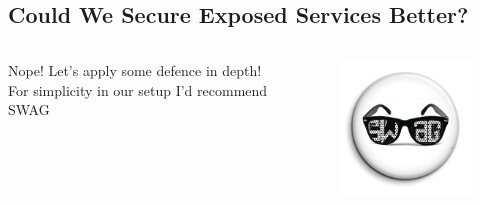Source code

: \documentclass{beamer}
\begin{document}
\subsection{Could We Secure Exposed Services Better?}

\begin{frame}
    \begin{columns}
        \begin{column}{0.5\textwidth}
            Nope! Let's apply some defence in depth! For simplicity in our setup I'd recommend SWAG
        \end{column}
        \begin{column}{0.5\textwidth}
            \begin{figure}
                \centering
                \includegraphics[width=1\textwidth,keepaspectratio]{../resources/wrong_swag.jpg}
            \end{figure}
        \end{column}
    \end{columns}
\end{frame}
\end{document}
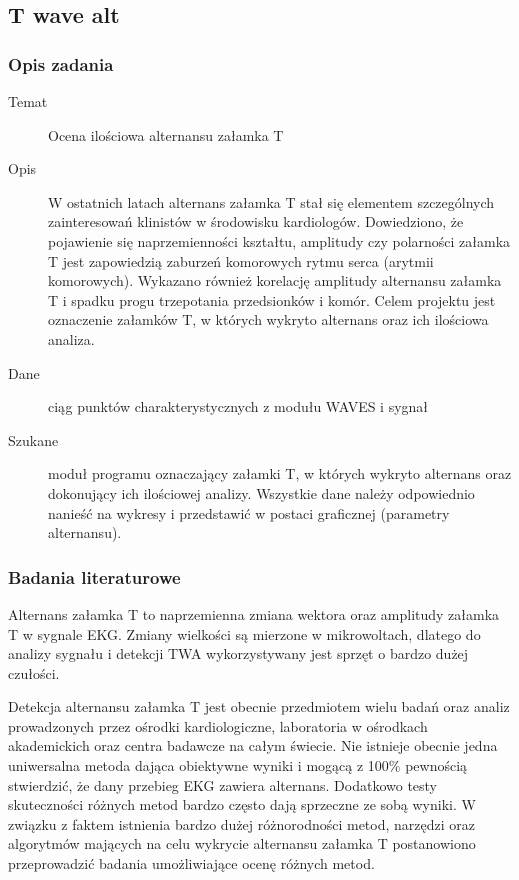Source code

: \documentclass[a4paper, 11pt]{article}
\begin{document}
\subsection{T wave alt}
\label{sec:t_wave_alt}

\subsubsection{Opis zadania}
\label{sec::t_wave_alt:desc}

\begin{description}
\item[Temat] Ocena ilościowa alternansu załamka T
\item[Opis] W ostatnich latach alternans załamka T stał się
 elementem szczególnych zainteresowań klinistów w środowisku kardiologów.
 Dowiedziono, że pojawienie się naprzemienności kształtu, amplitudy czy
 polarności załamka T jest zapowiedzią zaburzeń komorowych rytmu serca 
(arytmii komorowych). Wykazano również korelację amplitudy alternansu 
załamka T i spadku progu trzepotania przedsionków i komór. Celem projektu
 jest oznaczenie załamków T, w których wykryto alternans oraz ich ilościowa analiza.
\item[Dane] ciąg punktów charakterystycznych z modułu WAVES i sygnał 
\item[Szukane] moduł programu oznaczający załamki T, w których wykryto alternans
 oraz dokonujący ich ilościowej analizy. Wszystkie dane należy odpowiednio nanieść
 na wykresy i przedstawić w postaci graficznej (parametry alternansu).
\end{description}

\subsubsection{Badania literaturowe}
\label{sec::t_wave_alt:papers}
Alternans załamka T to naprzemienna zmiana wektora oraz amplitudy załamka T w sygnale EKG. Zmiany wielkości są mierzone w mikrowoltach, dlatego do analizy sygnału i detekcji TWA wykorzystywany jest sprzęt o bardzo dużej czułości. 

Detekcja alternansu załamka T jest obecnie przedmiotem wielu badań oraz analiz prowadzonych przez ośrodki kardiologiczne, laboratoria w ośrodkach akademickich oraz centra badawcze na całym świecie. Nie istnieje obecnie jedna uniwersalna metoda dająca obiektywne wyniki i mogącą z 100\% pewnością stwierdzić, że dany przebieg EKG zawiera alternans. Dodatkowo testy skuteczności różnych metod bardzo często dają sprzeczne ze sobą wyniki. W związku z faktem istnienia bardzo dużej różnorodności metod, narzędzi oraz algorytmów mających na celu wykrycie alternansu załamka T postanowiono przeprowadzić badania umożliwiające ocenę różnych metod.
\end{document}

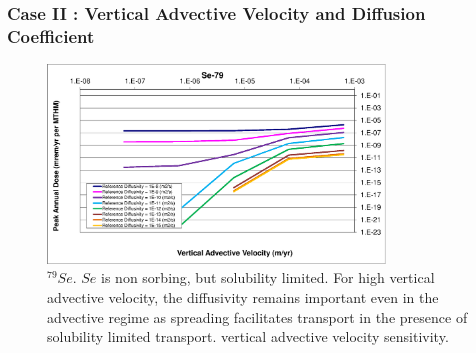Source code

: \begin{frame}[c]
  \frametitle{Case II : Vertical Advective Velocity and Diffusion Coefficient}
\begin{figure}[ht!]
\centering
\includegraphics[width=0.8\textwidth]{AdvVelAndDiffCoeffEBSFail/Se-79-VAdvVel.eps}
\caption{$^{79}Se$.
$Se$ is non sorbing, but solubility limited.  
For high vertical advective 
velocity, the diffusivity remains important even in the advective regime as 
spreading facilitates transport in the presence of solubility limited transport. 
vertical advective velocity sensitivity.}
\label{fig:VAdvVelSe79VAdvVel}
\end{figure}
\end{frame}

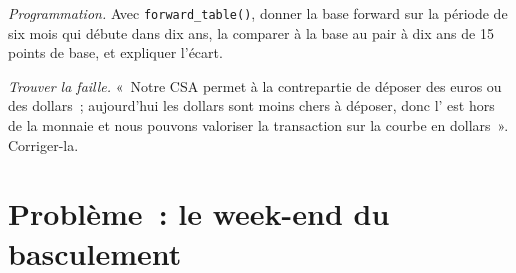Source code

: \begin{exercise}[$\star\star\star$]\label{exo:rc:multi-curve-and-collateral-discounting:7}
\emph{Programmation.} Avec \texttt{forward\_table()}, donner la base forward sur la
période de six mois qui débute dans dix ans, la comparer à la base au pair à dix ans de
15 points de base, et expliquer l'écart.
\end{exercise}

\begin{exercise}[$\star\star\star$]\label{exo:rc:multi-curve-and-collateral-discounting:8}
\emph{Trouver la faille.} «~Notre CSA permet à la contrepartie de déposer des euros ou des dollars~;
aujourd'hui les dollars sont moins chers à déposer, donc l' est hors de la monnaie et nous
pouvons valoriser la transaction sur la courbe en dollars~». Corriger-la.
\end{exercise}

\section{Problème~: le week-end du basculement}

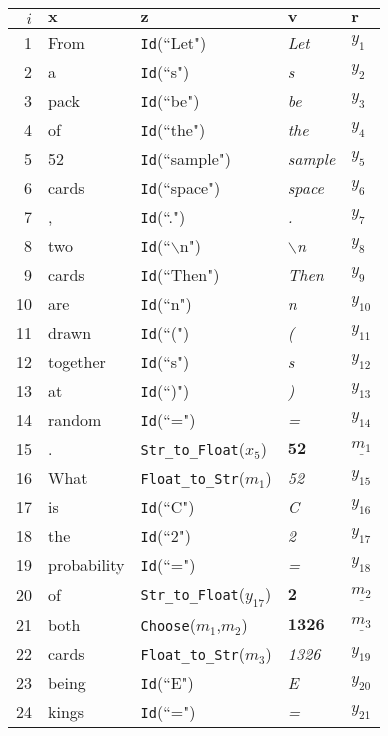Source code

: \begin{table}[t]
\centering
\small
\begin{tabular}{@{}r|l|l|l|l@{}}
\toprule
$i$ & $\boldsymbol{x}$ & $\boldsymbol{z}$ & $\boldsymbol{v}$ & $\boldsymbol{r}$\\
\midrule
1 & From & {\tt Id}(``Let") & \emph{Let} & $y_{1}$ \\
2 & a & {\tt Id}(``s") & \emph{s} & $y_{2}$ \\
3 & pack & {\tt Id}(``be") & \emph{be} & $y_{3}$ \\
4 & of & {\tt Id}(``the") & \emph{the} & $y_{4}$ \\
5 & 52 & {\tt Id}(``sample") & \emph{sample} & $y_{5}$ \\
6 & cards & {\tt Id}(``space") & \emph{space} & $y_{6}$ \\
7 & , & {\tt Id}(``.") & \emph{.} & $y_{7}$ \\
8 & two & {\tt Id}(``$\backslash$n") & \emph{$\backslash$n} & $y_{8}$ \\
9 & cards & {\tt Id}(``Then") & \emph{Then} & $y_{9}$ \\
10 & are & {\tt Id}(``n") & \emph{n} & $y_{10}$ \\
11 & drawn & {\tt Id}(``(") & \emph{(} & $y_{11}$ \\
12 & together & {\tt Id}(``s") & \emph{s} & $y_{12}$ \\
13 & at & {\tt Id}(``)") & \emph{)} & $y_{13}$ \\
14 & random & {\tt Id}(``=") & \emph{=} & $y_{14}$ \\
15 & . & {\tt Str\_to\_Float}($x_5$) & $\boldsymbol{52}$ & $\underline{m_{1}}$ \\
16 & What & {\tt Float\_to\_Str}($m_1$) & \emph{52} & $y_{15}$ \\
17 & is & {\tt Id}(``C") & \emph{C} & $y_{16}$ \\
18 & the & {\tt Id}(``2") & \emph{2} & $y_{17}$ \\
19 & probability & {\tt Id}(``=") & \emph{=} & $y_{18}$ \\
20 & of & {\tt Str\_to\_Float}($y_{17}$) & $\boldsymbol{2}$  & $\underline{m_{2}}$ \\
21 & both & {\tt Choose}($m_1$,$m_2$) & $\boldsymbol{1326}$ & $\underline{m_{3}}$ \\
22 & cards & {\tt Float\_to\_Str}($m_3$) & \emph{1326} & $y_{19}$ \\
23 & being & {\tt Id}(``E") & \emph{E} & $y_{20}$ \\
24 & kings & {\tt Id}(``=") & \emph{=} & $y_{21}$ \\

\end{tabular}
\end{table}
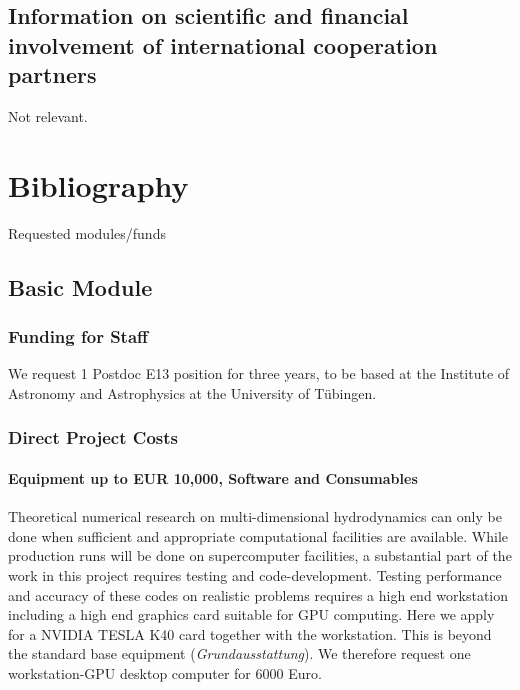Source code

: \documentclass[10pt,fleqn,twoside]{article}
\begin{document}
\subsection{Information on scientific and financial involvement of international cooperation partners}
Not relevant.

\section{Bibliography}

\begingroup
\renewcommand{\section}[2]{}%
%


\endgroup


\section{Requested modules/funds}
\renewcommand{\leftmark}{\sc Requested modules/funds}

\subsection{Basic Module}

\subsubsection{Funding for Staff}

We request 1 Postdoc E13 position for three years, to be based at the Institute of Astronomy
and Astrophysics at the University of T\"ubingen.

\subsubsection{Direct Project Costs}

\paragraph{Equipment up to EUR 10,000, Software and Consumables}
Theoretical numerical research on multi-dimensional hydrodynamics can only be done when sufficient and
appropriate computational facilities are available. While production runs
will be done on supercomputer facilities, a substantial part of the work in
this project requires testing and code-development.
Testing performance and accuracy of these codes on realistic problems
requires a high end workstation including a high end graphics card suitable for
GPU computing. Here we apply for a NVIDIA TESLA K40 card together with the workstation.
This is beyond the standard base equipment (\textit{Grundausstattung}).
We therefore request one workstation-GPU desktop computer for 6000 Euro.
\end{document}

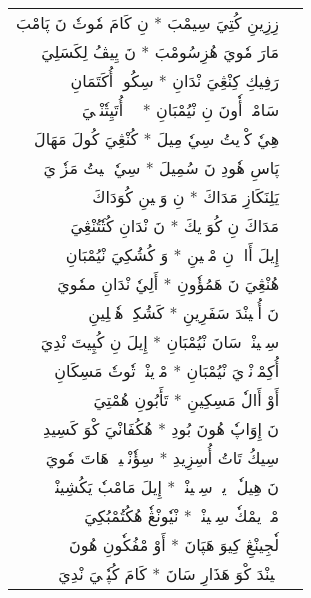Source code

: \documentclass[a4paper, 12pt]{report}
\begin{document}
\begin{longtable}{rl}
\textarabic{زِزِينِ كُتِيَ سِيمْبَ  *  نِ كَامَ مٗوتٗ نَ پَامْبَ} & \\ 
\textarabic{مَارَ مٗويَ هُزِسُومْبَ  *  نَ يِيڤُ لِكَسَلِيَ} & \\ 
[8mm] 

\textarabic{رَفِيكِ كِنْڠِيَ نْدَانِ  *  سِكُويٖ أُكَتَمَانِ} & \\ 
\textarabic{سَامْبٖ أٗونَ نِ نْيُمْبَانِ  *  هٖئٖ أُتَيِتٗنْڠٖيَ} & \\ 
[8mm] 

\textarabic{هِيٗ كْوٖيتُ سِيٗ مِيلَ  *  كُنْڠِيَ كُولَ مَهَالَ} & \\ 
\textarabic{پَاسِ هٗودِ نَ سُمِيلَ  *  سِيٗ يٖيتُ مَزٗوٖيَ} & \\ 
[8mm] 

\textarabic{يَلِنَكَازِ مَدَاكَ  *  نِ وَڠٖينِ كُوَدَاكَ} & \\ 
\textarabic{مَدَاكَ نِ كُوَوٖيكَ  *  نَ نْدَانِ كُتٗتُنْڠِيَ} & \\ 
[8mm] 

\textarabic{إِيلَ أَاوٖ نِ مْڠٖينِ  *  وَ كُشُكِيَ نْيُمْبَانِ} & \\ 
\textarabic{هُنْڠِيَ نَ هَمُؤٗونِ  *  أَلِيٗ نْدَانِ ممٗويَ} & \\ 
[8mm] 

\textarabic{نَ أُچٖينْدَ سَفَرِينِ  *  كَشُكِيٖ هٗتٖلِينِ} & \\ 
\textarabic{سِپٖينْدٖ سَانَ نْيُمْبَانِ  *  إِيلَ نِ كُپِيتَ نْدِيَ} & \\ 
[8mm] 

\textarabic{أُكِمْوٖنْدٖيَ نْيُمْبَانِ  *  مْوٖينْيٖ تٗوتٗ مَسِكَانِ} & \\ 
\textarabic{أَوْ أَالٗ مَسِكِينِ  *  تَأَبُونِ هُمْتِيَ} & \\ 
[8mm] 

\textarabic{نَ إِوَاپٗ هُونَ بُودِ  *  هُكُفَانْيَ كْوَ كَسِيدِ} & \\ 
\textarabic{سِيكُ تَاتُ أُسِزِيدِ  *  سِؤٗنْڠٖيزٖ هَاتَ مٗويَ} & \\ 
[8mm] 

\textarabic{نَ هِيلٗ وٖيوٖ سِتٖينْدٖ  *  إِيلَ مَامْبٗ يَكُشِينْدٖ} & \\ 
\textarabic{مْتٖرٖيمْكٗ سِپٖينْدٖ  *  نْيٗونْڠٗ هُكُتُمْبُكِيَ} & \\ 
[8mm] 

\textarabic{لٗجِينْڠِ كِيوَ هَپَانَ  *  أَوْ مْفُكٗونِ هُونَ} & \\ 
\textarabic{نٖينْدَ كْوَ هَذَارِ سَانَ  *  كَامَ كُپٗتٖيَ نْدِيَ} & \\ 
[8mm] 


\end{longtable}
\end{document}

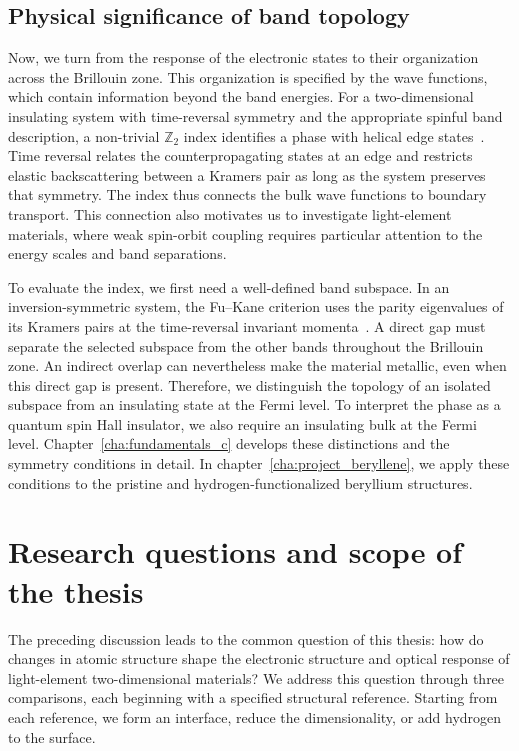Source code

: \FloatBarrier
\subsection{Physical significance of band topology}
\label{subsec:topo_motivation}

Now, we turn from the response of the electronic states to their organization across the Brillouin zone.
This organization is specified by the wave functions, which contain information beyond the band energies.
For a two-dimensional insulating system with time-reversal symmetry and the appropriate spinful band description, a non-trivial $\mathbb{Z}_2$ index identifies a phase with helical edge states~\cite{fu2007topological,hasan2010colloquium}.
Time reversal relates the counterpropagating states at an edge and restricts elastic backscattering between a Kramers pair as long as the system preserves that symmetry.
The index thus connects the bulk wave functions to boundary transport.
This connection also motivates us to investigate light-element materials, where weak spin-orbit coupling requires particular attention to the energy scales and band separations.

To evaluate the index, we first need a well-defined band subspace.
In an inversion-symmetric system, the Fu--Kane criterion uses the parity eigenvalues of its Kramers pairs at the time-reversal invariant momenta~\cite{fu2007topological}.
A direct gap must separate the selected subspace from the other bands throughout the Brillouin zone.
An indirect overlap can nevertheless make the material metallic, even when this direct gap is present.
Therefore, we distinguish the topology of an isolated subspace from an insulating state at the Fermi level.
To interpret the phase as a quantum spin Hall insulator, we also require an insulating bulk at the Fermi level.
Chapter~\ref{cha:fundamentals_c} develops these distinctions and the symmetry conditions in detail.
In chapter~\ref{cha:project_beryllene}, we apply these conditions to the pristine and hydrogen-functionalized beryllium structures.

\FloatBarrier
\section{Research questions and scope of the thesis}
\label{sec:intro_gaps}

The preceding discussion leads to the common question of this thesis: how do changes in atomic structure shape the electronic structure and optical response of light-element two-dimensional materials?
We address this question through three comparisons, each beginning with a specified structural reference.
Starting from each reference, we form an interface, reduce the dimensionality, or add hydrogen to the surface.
---
Try it>
Where does the word "których" occur in the records? Return every line that holds it.

Answer box>
 jest oznaczenie załamków T, w których wykryto alternans oraz ich ilościowa analiza.
\item[Szukane] moduł programu oznaczający załamki T, w których wykryto alternans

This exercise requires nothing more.